--- Records supplied Enclosed Below ---

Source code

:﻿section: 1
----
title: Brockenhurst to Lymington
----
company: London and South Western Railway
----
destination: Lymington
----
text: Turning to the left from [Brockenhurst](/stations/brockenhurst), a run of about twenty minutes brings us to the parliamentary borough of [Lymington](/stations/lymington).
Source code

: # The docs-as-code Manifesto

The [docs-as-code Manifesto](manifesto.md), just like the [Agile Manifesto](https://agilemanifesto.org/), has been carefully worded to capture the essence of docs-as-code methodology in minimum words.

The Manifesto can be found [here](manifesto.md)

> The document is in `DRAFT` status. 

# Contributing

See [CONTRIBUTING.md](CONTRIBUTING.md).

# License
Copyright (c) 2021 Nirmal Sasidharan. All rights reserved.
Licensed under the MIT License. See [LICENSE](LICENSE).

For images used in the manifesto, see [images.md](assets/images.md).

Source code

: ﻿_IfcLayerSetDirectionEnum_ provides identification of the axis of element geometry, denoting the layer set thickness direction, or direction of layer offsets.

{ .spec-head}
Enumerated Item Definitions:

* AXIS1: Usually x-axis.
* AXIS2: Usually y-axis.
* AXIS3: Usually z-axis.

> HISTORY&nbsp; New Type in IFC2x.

--- End of Enclosed Records supplied ---
--- Records supplied Enclosed Below ---

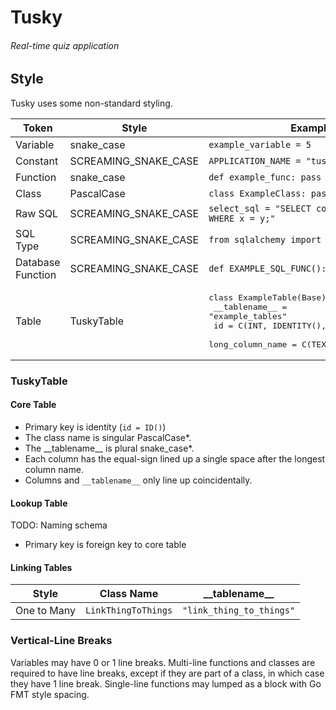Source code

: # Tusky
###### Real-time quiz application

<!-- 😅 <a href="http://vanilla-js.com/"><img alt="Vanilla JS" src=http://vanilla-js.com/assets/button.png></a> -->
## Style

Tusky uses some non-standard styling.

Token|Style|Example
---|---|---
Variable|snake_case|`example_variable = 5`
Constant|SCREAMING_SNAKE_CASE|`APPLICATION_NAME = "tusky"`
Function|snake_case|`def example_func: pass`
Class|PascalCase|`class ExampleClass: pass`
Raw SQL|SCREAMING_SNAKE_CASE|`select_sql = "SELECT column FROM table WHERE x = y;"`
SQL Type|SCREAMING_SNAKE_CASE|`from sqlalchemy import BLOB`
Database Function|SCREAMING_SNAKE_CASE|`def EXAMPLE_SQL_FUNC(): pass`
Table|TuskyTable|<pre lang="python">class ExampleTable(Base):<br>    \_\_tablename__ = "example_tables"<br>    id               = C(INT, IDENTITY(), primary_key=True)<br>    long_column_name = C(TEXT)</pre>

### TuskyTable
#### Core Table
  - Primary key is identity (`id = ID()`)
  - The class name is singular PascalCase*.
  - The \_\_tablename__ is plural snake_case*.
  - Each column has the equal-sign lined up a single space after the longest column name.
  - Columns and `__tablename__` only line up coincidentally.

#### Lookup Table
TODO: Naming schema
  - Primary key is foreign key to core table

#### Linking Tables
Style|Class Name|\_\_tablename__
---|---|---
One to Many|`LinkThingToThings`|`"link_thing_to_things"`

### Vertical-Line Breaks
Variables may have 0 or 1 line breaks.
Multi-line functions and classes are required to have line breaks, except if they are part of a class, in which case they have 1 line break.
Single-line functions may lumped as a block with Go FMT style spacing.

--- End of Enclosed Records supplied ---
--- Records supplied Enclosed Below ---

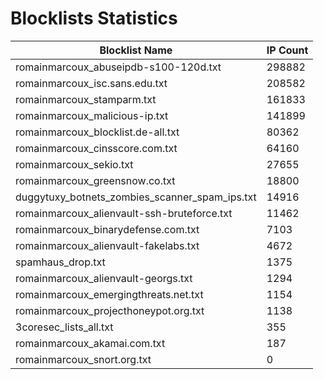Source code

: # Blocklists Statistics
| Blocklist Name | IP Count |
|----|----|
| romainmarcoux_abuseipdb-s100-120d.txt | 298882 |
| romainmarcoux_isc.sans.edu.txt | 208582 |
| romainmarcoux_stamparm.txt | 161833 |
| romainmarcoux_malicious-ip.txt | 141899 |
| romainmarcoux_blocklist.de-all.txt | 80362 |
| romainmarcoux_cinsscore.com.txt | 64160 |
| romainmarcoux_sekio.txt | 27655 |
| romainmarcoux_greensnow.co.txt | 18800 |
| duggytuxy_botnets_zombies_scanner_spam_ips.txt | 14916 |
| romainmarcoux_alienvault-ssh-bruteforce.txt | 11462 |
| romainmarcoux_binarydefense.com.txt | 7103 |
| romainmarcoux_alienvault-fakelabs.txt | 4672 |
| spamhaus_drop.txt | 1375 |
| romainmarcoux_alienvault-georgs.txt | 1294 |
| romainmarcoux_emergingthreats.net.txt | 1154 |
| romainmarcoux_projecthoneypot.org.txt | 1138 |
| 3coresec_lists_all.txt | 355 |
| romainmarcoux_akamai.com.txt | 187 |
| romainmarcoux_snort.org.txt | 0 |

--- End of Enclosed Records supplied ---

Requirement — What is needed is each line from the records with the word "have" in it.

Solved exercise —
Variables may have 0 or 1 line breaks.
Multi-line functions and classes are required to have line breaks, except if they are part of a class, in which case they have 1 line break.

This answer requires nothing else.